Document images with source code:
++++

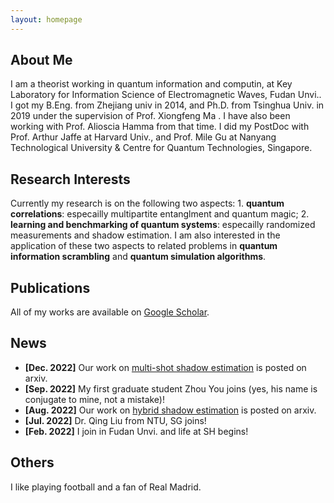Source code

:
 ```yaml
---
layout: homepage
---
```


## About Me

I am a theorist working in quantum information and computin, at Key Laboratory for Information Science of Electromagnetic Waves, Fudan Unvi.. I got my B.Eng. from Zhejiang univ in 2014, and Ph.D. from Tsinghua Univ. in 2019 under the supervision of Prof. Xiongfeng Ma . I have also been working with Prof. Alioscia Hamma from that time. I did my PostDoc with Prof. Arthur Jaffe at Harvard Univ., and Prof. Mile Gu at Nanyang Technological University & Centre for Quantum Technologies, Singapore.

## Research Interests
Currently my research is on the following two aspects: 1. **quantum correlations**: especailly multipartite entanglment and quantum magic; 2. **learning and benchmarking of quantum systems**: especailly randomized measurements and shadow estimation. I am also interested in the application of these two aspects to related problems in **quantum information scrambling** and **quantum simulation algorithms**. 

## Publications

All of my works are available on [Google Scholar](https://scholar.google.com/citations?view_op=list_works&hl=en&hl=en&user=oQ_tbtYAAAAJ&sortby=pubdate).

## News
- **[Dec. 2022]** Our work on [multi-shot shadow estimation](https://arxiv.org/abs/2212.11068.pdf) is posted on arxiv.
- **[Sep. 2022]** My first graduate student Zhou You joins (yes, his name is conjugate to mine, not a mistake)!
- **[Aug. 2022]** Our work on [hybrid shadow estimation](https://arxiv.org/abs/2208.08416) is posted on arxiv.
- **[Jul. 2022]** Dr. Qing Liu from NTU, SG joins!
- **[Feb. 2022]** I join in Fudan Unvi. and life at SH begins!


## Others
I like playing football and a fan of Real Madrid.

++++

### Problem statement
In your copy, repeat each record exactly and include no pictures.

### Exercise response
Source code

:
 ```yaml
---
layout: homepage
---
```


## About Me

I am a theorist working in quantum information and computin, at Key Laboratory for Information Science of Electromagnetic Waves, Fudan Unvi.. I got my B.Eng. from Zhejiang univ in 2014, and Ph.D. from Tsinghua Univ. in 2019 under the supervision of Prof. Xiongfeng Ma . I have also been working with Prof. Alioscia Hamma from that time. I did my PostDoc with Prof. Arthur Jaffe at Harvard Univ., and Prof. Mile Gu at Nanyang Technological University & Centre for Quantum Technologies, Singapore.

## Research Interests
Currently my research is on the following two aspects: 1. **quantum correlations**: especailly multipartite entanglment and quantum magic; 2. **learning and benchmarking of quantum systems**: especailly randomized measurements and shadow estimation. I am also interested in the application of these two aspects to related problems in **quantum information scrambling** and **quantum simulation algorithms**. 

## Publications

All of my works are available on [Google Scholar](https://scholar.google.com/citations?view_op=list_works&hl=en&hl=en&user=oQ_tbtYAAAAJ&sortby=pubdate).

## News
- **[Dec. 2022]** Our work on [multi-shot shadow estimation](https://arxiv.org/abs/2212.11068.pdf) is posted on arxiv.
- **[Sep. 2022]** My first graduate student Zhou You joins (yes, his name is conjugate to mine, not a mistake)!
- **[Aug. 2022]** Our work on [hybrid shadow estimation](https://arxiv.org/abs/2208.08416) is posted on arxiv.
- **[Jul. 2022]** Dr. Qing Liu from NTU, SG joins!
- **[Feb. 2022]** I join in Fudan Unvi. and life at SH begins!


## Others
I like playing football and a fan of Real Madrid.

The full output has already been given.